Monday, March 30, 2009

Feeling Quiet


Yesterday was Fast Sunday. As I went without eating and tried NOT to go without praying I desired help from Heaven for many many things. To Sell our house, to see where to move in the Valley we go to, to be strong for the weeks and months until I'm reunited with a husband who no longer has his hands tied to 80+hours of work each week but who still feels far away as he works in a place that is not where we live....but mostly I've fasted because

I want to repent.

Not that I've stolen something or used too many swear words, (though I've had my share of expletives as of late). Repentance is about wanting to erase those things that stand in the way of feeling God's love and hearing His quiet whisper. He extends His love always, and is ever conversing with us, but we separate ourselves from it through our attitudes, thoughts and actions.

I want to close the gap.

I've complained too much and looked forward without hope too often these last few months. My expectation for a swift lift to a new home where John comes home for dinner and my kids have safe haven to live the standards we've set has not been met. The house still stands here for sale, with few if any prospects for buyers. I still have little if any idea where to place us in the large and growing valley of the Great Salt Lake.
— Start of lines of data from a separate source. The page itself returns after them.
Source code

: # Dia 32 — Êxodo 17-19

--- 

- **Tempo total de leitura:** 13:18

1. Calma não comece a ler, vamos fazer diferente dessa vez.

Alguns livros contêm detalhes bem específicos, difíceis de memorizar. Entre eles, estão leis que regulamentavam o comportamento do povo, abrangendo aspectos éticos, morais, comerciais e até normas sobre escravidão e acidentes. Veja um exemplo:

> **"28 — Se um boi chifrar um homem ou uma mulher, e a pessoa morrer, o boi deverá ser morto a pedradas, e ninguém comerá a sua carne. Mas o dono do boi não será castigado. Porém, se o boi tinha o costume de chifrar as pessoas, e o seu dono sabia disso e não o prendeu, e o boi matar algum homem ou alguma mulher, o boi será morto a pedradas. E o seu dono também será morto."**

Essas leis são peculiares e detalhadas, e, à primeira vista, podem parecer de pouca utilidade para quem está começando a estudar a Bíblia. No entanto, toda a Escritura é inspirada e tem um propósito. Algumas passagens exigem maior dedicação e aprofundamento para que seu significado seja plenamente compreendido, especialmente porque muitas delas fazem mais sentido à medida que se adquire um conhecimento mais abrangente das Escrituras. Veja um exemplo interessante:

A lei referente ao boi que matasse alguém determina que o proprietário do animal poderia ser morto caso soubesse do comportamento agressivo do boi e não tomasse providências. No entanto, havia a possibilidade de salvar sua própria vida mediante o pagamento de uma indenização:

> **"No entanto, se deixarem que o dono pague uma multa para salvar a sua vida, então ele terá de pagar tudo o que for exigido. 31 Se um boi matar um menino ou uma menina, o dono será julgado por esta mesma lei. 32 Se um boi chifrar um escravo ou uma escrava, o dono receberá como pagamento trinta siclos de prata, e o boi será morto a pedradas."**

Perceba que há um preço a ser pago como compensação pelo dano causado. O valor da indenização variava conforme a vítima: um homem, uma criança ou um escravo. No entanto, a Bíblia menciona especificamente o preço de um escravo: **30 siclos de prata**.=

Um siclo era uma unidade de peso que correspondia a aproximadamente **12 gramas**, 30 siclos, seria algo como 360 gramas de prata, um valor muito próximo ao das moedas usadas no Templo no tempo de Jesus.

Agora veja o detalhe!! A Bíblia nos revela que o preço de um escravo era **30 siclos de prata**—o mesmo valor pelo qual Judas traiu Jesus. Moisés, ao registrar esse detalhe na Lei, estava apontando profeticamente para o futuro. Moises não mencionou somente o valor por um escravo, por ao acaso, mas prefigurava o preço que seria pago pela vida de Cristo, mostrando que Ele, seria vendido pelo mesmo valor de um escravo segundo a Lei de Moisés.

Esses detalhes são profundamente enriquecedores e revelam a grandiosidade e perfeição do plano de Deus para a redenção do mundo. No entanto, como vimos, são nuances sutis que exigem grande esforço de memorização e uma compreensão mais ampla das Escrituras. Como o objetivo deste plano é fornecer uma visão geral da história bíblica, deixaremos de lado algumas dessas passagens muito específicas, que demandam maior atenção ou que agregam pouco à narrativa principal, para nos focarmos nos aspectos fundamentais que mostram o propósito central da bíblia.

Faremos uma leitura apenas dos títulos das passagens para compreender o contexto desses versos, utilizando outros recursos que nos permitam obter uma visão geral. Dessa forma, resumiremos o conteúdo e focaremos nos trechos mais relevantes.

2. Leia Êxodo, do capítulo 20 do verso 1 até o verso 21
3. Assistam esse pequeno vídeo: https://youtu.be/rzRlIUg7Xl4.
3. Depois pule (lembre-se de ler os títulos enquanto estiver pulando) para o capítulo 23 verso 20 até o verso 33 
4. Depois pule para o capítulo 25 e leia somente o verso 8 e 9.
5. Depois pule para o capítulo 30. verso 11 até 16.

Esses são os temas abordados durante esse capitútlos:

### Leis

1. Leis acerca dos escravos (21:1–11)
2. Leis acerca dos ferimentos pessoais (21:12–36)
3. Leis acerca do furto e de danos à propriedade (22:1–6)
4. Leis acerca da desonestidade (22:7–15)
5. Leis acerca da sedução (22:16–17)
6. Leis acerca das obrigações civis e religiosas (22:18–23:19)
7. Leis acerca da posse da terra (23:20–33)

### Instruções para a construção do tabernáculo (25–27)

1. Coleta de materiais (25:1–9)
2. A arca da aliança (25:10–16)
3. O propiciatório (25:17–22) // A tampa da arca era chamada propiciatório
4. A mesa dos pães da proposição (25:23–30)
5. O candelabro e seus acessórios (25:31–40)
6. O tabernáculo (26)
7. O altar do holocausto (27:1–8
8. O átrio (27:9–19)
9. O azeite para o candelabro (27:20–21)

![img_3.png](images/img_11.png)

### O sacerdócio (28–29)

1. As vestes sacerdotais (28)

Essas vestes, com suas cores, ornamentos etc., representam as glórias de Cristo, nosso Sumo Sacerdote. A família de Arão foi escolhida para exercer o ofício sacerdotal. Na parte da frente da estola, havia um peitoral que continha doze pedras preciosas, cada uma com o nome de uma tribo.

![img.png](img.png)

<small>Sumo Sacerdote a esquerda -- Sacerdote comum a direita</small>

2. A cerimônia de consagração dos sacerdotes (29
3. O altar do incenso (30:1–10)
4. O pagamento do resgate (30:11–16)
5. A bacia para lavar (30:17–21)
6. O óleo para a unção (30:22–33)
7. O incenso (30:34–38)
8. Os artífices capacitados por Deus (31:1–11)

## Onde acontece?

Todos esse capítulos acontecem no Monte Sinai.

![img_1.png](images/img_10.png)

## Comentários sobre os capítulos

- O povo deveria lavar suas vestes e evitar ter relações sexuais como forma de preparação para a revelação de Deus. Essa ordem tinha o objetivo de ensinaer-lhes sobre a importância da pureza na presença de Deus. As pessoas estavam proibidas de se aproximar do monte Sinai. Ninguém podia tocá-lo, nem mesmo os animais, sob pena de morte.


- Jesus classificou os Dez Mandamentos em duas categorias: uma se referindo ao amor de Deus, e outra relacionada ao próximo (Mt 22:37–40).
I've been murmuring. And because of that I've moved farther from Heaven and closer to discouraging gloom. Grey instead of blue skies. Fear instead of hope.

and now I feel quiet inside. Not as yet clean, but at least quiet and ready to move closer. As my list of daily to-do's grows by the millisecond I desire to set it all aside and sit in quiet reflection
of the blessings I've seen
the miracles I've watched
the way He's remembered me and mine
in the moves and changes of the past...

maybe I'm getting closer
perhaps it will be soon that the quiet will give way to words of praise and thanksgiving for His answers and for the warmth and light of His ever available love.

With that warmth and truth comes strength, humility and the undeniable ability to endure hardships both real and slightly exaggerated. The feeling of companionship with deity, and the ability to see others as they are seen from a Heavenly perch. I've felt these things, fleetingly, before. And I long to feel them again.

but for now I'll be glad to at least feel quiet.

2 comments:

Blue said...

quiet is good. quiet in a life with six busy children and a DH5 states away is nigh impossible...but if anyone can do it The Katie can! you're amazing. and inspiring. ♥

Kristen said...

You are a good example and remind of the important things in life.